Middleware:: Response ERROR: Object reference not set to an instance of an object
- Version: 1.3-RC8
- OS: CentOS 7
- Version: 0.11.5
- OS: Windows 7 Enterprise
On Friday when I left for the weekend I kicked off an imaging task for a group of laptops. When I came back on Monday I found a number of them had not completed their hostnamechanger or snapin tasks and were logging two middleware errors every time they checked in with the server.
Middleware: :Response ERROR: Unable to get subsection
Middleware: :Response ERROR: Object reference not set to an instance of an object.
Figuring it was just a fluke I set them all to re-image and now all of them produce the same result immediately after the reboot for joining the domain. I’ve rebooted the FOG server as well just to be sure but the issue still persists after that as well. I did notice while rebooting the FOG server that it hung shortly after being issued the reboot command so it had to be hard powered off; may be unrelated but figured it was worth mentioning. I can provide any logs needed to troubleshoot.
@Tom-Elliott Thanks Tom . I’ll have a chance to do a confirmation test in my setup sometime next week and let you know if I encounter any issues related to this.
With the release of rc10 I’ve solved this thread.

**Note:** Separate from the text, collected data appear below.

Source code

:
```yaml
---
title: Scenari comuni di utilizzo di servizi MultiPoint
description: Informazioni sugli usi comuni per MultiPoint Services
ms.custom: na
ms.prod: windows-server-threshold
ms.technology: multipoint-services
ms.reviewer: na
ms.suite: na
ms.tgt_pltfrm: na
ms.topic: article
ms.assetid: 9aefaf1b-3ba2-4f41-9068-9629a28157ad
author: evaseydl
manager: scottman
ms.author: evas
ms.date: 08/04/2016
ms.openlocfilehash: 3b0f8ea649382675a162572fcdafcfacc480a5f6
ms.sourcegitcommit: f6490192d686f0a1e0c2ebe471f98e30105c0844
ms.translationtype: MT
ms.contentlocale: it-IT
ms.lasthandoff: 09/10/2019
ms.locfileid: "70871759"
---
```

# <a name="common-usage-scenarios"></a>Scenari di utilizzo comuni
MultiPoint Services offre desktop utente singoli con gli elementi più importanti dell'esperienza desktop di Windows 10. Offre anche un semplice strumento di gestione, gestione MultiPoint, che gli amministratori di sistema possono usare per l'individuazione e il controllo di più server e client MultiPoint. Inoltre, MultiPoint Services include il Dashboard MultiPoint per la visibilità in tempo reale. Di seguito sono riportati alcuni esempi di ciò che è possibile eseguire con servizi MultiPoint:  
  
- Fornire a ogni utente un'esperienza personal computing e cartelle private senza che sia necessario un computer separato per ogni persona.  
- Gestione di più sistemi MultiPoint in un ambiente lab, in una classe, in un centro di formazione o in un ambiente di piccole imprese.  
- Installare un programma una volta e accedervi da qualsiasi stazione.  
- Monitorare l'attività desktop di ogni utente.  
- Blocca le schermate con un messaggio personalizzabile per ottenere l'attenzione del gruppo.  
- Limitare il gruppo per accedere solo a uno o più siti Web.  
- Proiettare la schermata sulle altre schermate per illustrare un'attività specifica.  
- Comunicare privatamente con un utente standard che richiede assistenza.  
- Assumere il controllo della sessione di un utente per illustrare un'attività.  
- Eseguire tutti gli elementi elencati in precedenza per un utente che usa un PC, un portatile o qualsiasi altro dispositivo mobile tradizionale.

@Wayne-Workman I don’t think size, alone, is the issue. It’s the number of hosts hashing which I’m fairly confident we got working properly for rc9. Loaf on the server will still likely happen if all the files are relatively large in size. I’m working on a few kinks with the database currently which should have limited impact to people if you wanted to give it a test just to see if snapins are less impacting to your server. Just talk to Wayne or myself on how to implement as I don’t want everybody jumping ship. The working RC branch is what will become the next RC release, but I’m still working on at least one semi-major issue and don’t want everybody just giving a shot on it.

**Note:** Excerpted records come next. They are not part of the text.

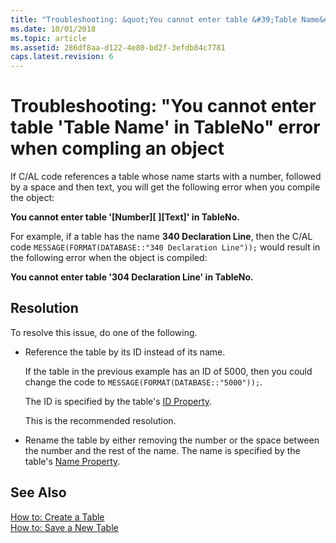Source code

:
 ```yaml
---
title: "Troubleshooting: &quot;You cannot enter table &#39;Table Name&#39; in TableNo&quot; error when compling an object"
ms.date: 10/01/2018
ms.topic: article
ms.assetid: 286df8aa-d122-4e80-bd2f-3efdb84c7781
caps.latest.revision: 6
---
```

# Troubleshooting: &quot;You cannot enter table &#39;Table Name&#39; in TableNo&quot; error when compling an object
If C/AL code references a table whose name starts with a number, followed by a space and then text, you will get the following error when you compile the object:  
  
 **You cannot enter table '\[Number\]\[ \]\[Text\]' in TableNo.**  
  
 For example, if a table has the name **340 Declaration Line**, then the C/AL code `MESSAGE(FORMAT(DATABASE::"340 Declaration Line"));` would result in the following error when the object is compiled:  
  
 **You cannot enter table '304 Declaration Line' in TableNo.**  
  
## Resolution  
 To resolve this issue, do one of the following.  
  
-   Reference the table by its ID instead of its name.  
  
     If the table in the previous example has an ID of 5000, then you could change the code to `MESSAGE(FORMAT(DATABASE::"5000"));`.  
  
     The ID is specified by the table's [ID Property](ID-Property.md).  
  
     This is the recommended resolution.  
  
-   Rename the table by either removing the number or the space between the number and the rest of the name. The name is specified by the table's [Name Property](Name-Property.md).  
  
## See Also  
 [How to: Create a Table](How-to--Create-a-Table.md)   
 [How to: Save a New Table](How-to--Save-a-New-Table.md)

@Darrin-Enerson How large are your snapins? In size ?
I was able to do a bit more testing on this today and think I may have discovered the root cause of the issue. The problem doesn’t actually appear to be in the imaging system but rather in the snapin system. I say this because I can image 25 computers simultaneously with no snapins and don’t encounter any issues, however, if I deploy to the same 25 with snapins it exhibits this behavior as soon as the snapins start applying. The issue appears to be that when a snapin is first pushed out it looks to be running a hash function on the server and client, presumably to make sure it received an unaltered file before executing. The problem is that if a number of these tasks start at roughly the same time it maxes out the CPU and RAM on the server and strange things start to happen. I haven’t found the lower limit of where this starts to occur but I can reproduce it with my process every time I try it so can do any further troubleshooting needed as well as provide an entire batch of logs.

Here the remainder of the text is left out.